PS 57-167 - Wetland bioassessment using Naïve Bayesian indicator species analysis

Wednesday, August 8, 2012
Exhibit Hall, Oregon Convention Center
Donald R. Schoolmaster Jr., Five Rivers Services at US Geological Survey, Lafayette, LA, James B. Grace, U.S. Geological Survey, Wetland and Aquatic Research Center, Lafayette, LA and E. William Schweiger, National Park Service, Fort Collins, CO
Background/Question/Methods

The use of ecological indicators for bioassessment has been rapidly increasing in recent years. Ecological indicators aid assessment of ecological condition to inform regulatory, stewardship, sustainability, or biodiversity decisions. The presence or absence of species themselves has long been used as indicators of habitat type or condition. Because disturbance can both eliminate species that would often be present in an undisturbed site, and allow species to invade a site that they would otherwise be unable to, information on species presence/absence can be used to create assessment tools to quantify the impact of human disturbance. However, since there are multiple factors other than disturbance that can contribute to the presence/absence of a species at a site, accurate use of indicator species requires modeling the joint effects of both natural environmental gradients and human disturbance.
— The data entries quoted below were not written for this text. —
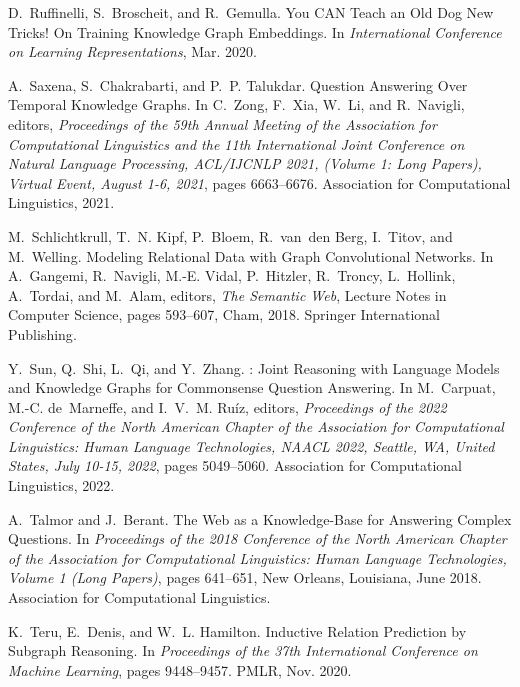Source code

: \documentclass[11pt]{article}
\begin{document}
\begin{thebibliography}{10}
\begin{small}
D.~Ruffinelli, S.~Broscheit, and R.~Gemulla.
\newblock You {{CAN Teach}} an {{Old Dog New Tricks}}! {{On Training Knowledge
		Graph Embeddings}}.
\newblock In {\em International {{Conference}} on {{Learning
			Representations}}}, Mar. 2020.

A.~Saxena, S.~Chakrabarti, and P.~P. Talukdar.
\newblock Question {{Answering Over Temporal Knowledge Graphs}}.
\newblock In C.~Zong, F.~Xia, W.~Li, and R.~Navigli, editors, {\em Proceedings
	of the 59th {{Annual Meeting}} of the {{Association}} for {{Computational
			Linguistics}} and the 11th {{International Joint Conference}} on {{Natural
			Language Processing}}, {{ACL}}/{{IJCNLP}} 2021, ({{Volume}} 1: {{Long
			Papers}}), {{Virtual Event}}, {{August}} 1-6, 2021}, pages 6663--6676.
{Association for Computational Linguistics}, 2021.

M.~Schlichtkrull, T.~N. Kipf, P.~Bloem, R.~{van~den Berg}, I.~Titov, and
M.~Welling.
\newblock Modeling {{Relational Data}} with {{Graph Convolutional Networks}}.
\newblock In A.~Gangemi, R.~Navigli, M.-E. Vidal, P.~Hitzler, R.~Troncy,
L.~Hollink, A.~Tordai, and M.~Alam, editors, {\em The {{Semantic Web}}},
Lecture {{Notes}} in {{Computer Science}}, pages 593--607, {Cham}, 2018.
{Springer International Publishing}.

Y.~Sun, Q.~Shi, L.~Qi, and Y.~Zhang.
: {{Joint Reasoning}} with {{Language Models}} and
{{Knowledge Graphs}} for {{Commonsense Question Answering}}.
\newblock In M.~Carpuat, M.-C. de~Marneffe, and I.~V.~M. Ru{\'i}z, editors,
{\em Proceedings of the 2022 {{Conference}} of the {{North American Chapter}}
	of the {{Association}} for {{Computational Linguistics}}: {{Human Language
			Technologies}}, {{NAACL}} 2022, {{Seattle}}, {{WA}}, {{United States}},
	{{July}} 10-15, 2022}, pages 5049--5060. {Association for Computational
	Linguistics}, 2022.

A.~Talmor and J.~Berant.
\newblock The {{Web}} as a {{Knowledge-Base}} for {{Answering Complex
		Questions}}.
\newblock In {\em Proceedings of the 2018 {{Conference}} of the {{North
			American Chapter}} of the {{Association}} for {{Computational Linguistics}}:
	{{Human Language Technologies}}, {{Volume}} 1 ({{Long Papers}})}, pages
641--651, {New Orleans, Louisiana}, June 2018. {Association for Computational
	Linguistics}.

K.~Teru, E.~Denis, and W.~L. Hamilton.
\newblock Inductive {{Relation Prediction}} by {{Subgraph Reasoning}}.
\newblock In {\em Proceedings of the 37th {{International Conference}} on
	{{Machine Learning}}}, pages 9448--9457. {PMLR}, Nov. 2020.


\end{small}
\end{thebibliography}
\end{document}
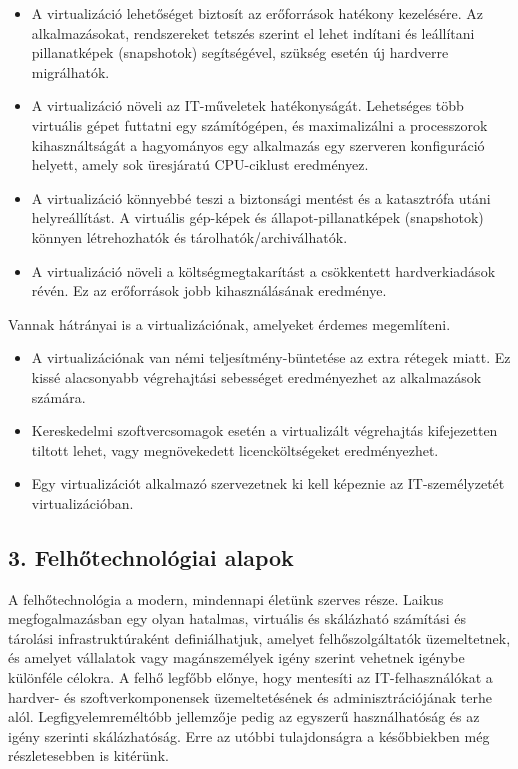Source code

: \documentclass[
]{article}
\providecommand{\tightlist}{%
  \setlength{\itemsep}{0pt}\setlength{\parskip}{0pt}}
\begin{document}
\begin{itemize}
\tightlist
\item
  A virtualizáció lehetőséget biztosít az erőforrások hatékony
  kezelésére. Az alkalmazásokat, rendszereket tetszés szerint el lehet
  indítani és leállítani pillanatképek (snapshotok) segítségével,
  szükség esetén új hardverre migrálhatók.
\item
  A virtualizáció növeli az IT-műveletek hatékonyságát. Lehetséges több
  virtuális gépet futtatni egy számítógépen, és maximalizálni a
  processzorok kihasználtságát a hagyományos egy alkalmazás egy
  szerveren konfiguráció helyett, amely sok üresjáratú CPU-ciklust
  eredményez.
\item
  A virtualizáció könnyebbé teszi a biztonsági mentést és a katasztrófa
  utáni helyreállítást. A virtuális gép-képek és állapot-pillanatképek
  (snapshotok) könnyen létrehozhatók és tárolhatók/archiválhatók.
\item
  A virtualizáció növeli a költségmegtakarítást a csökkentett
  hardverkiadások révén. Ez az erőforrások jobb kihasználásának
  eredménye.
\end{itemize}

Vannak hátrányai is a virtualizációnak, amelyeket érdemes megemlíteni.

\begin{itemize}
\tightlist
\item
  A virtualizációnak van némi teljesítmény-büntetése az extra rétegek
  miatt. Ez kissé alacsonyabb végrehajtási sebességet eredményezhet az
  alkalmazások számára.
\item
  Kereskedelmi szoftvercsomagok esetén a virtualizált végrehajtás
  kifejezetten tiltott lehet, vagy megnövekedett licencköltségeket
  eredményezhet.
\item
  Egy virtualizációt alkalmazó szervezetnek ki kell képeznie az
  IT-személyzetét virtualizációban.
\end{itemize}

\hypertarget{felhux151technoluxf3giai-alapok}{%
\subsection{3. Felhőtechnológiai
alapok}\label{felhux151technoluxf3giai-alapok}}

A felhőtechnológia a modern, mindennapi életünk szerves része. Laikus
megfogalmazásban egy olyan hatalmas, virtuális és skálázható számítási
és tárolási infrastruktúraként definiálhatjuk, amelyet felhőszolgáltatók
üzemeltetnek, és amelyet vállalatok vagy magánszemélyek igény szerint
vehetnek igénybe különféle célokra. A felhő legfőbb előnye, hogy
mentesíti az IT-felhasználókat a hardver- és szoftverkomponensek
üzemeltetésének és adminisztrációjának terhe alól. Legfigyelemreméltóbb
jellemzője pedig az egyszerű használhatóság és az igény szerinti
skálázhatóság. Erre az utóbbi tulajdonságra a későbbiekben még
részletesebben is kitérünk.
\end{document}

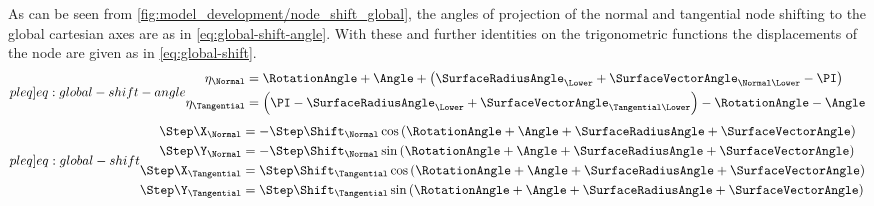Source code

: As can be seen from \cref{fig:model_development/node_shift_global}, the angles of projection of the normal and tangential node shifting to the global cartesian axes are as in \cref{eq:global-shift-angle}.
With these and further identities on the trigonometric functions the displacements of the node are given as in \cref{eq:global-shift}.
\begin{subequations}
    \label[pleq]{eq:global-shift-angle}
    \begin{align}
        \eta_{\Normal} &= \RotationAngle + \Angle + \left( \SurfaceRadiusAngle_{\Lower} + \SurfaceVectorAngle_{\Normal\Lower} - \PI \right)
        \label{eq:global-shift-normal-angle} \\
        \eta_{\Tangential} &= \left( \PI - \SurfaceRadiusAngle_{\Lower} + \SurfaceVectorAngle_{\Tangential\Lower} \right) - \RotationAngle - \Angle
        \label{eq:global-shift-tangential-angle}
    \end{align}
\end{subequations}\vspace{-3ex}
\begin{subequations}
    \label[pleq]{eq:global-shift}
    \begin{align}
        \Step\X_{\Normal} &= -\Step\Shift_{\Normal} \cos \left( \RotationAngle + \Angle + \SurfaceRadiusAngle + \SurfaceVectorAngle \right)
        \label{eq:global-shift-normal-x} \\
        \Step\Y_{\Normal} &= -\Step\Shift_{\Normal} \sin \left( \RotationAngle + \Angle + \SurfaceRadiusAngle + \SurfaceVectorAngle \right)
        \label{eq:global-shift-normal-y} \\
        \Step\X_{\Tangential} &= \Step\Shift_{\Tangential} \cos \left( \RotationAngle + \Angle + \SurfaceRadiusAngle + \SurfaceVectorAngle \right)
        \label{eq:global-shift-tangential-x} \\
        \Step\Y_{\Tangential} &= \Step\Shift_{\Tangential} \sin \left( \RotationAngle + \Angle + \SurfaceRadiusAngle + \SurfaceVectorAngle \right)
        \label{eq:global-shift-tangential-y}
    \end{align}
\end{subequations}


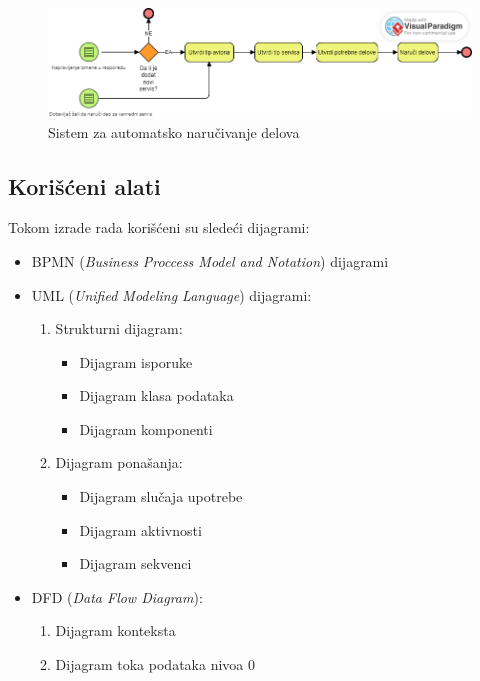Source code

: \documentclass[a4paper]{article}
\begin{document}
\begin{figure}[H]
\begin{center}
\includegraphics[scale=0.55, width = 1.1\textwidth]{Dijagrami/BPMN_Dijagrami/BPMN_automatsko_narucivanje.png}
\end{center}
\caption{Sistem za automatsko naručivanje delova}
\label{fig:bpmn_automatsko_narucivanje}
\end{figure}

\subsection{Korišćeni alati}
\label{subsec:korisceni_alati}
Tokom izrade rada korišćeni su sledeći dijagrami:
    \begin{itemize}
        \item BPMN (\textit{Business Proccess Model and Notation}) dijagrami
        \item UML (\textit{Unified Modeling Language}) dijagrami:
            \begin{enumerate}
                \item Strukturni dijagram:
                    \begin{itemize}
                        \item Dijagram isporuke
                        \item Dijagram klasa podataka
                        \item Dijagram komponenti
                    \end{itemize}
                \item Dijagram ponašanja:
                    \begin{itemize}
                        \item Dijagram slučaja upotrebe
                        \item Dijagram aktivnosti
                        \item Dijagram sekvenci
                    \end{itemize}
            \end{enumerate}
        \item DFD (\textit{Data Flow Diagram}):
            \begin{enumerate}
                \item Dijagram konteksta
                \item Dijagram toka podataka nivoa 0
            \end{enumerate}
    \end{itemize}
\end{document}
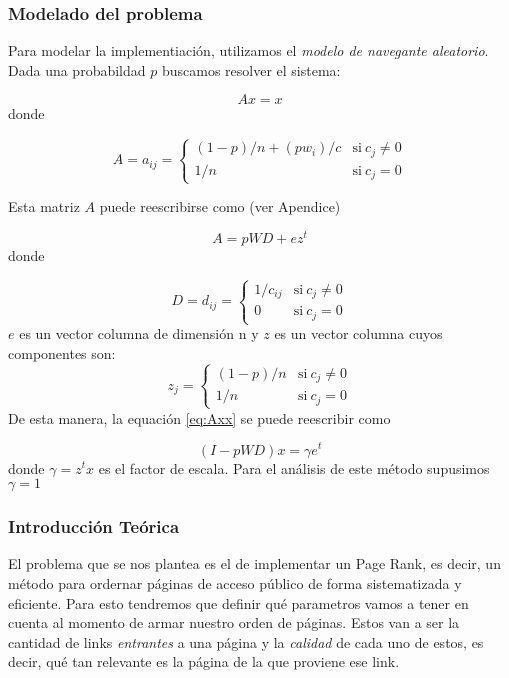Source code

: \subsubsection*{Modelado del problema}
Para modelar la implementiaci\'on, utilizamos el \textit{modelo de navegante aleatorio}\cite{navegante}.
Dada una probabildad $p$ buscamos resolver el sistema:

\begin{equation}\label{eq:Axx}
    Ax = x
\end{equation}
donde 

\begin{equation}
 A = a_{ij} = \left\{
    \begin{array}{ll}
	 (1-p)/n + (p w_{i})/c & \mathrm{si\ } c_j\not=0\\
	 1/n & \mathrm{si\ } c_j=0
	 \end{array}
   \right.
\end{equation}

Esta matriz $A$ puede reescribirse como (ver Apendice)

\begin{equation}\label{eq:desarrollada}
    A = p WD + ez^{t}
\end{equation}
donde

\[
 D = d_{ij} = \left\{
    \begin{array}{ll}
	 1/c_{ij} & \mathrm{si\ } c_j\not=0\\
	 0 & \mathrm{si\ } c_j=0
	 \end{array}
   \right.
\]   
$e$ es un vector columna de dimensi\'on n y $z$ es un vector columna cuyos componentes son:
\[   
  z_{j} = \left\{
    \begin{array}{ll}
	 (1-p)/n & \mathrm{si\ } c_j\not=0\\
	 1/n & \mathrm{si\ } c_j=0
	 \end{array}
   \right.
\]  
De esta manera, la equaci\'on \ref{eq:Axx} se puede reescribir como

\begin{equation}\label{ipwd}
    (I - pWD)x = \gamma e^t 
\end{equation}
donde $\gamma = z^tx$ es el factor de escala. Para el an\'alisis de este m\'etodo supusimos
$\gamma = 1$


\subsubsection*{Introducción Teórica}

\par El problema que se nos plantea es el de implementar un Page Rank, es decir, 
un método para ordernar páginas de acceso público de forma sistematizada y eficiente. 
Para esto tendremos que definir qu\'e parametros vamos a tener en cuenta al momento de 
armar nuestro orden de páginas. Estos van a ser la cantidad de links \textit{entrantes} 
a una página y la \textit{calidad} de cada uno de estos, es decir, qu\'e tan relevante 
es la página de la que proviene ese link.\newline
Furthermore, because of stochasticity inherent in the presence\absence of species, it is desirable to combine information from multiple indicator species to increase the accuracy of the predictions. Here, we discuss a bioassessment model that addresses these needs.  We develop a Naïve Bayesian multi-indicator species model and apply it to assess the condition of riparian wetland in Rocky Mountain National Park.

Results/Conclusions

We applied this method to wetland data from the National Park Service’s Inventory and Monitoring Program in Rocky Mountain National Park. The data include information on 89 plant species across 38 riparian wetland sites and a suite of covariates. Using leave-one-out cross-validation, we modeled the probability of the presence each species as a function of human disturbance and elevation. The resulting parameter estimates were combined with the held-out data on the presence/absence of the species, environmental factors and an uninformative prior to quantify a posterior predictive distribution of the level of human disturbance at the test site. We found that the modes of the predicted posterior distributions were highly correlated with the actual value of human disturbance (r=0.78). These results suggest that Naïve Bayesian multi-indicator species models can be used to make robust assessments of the degree of human impact biological systems and could be a useful tool for bioassessment.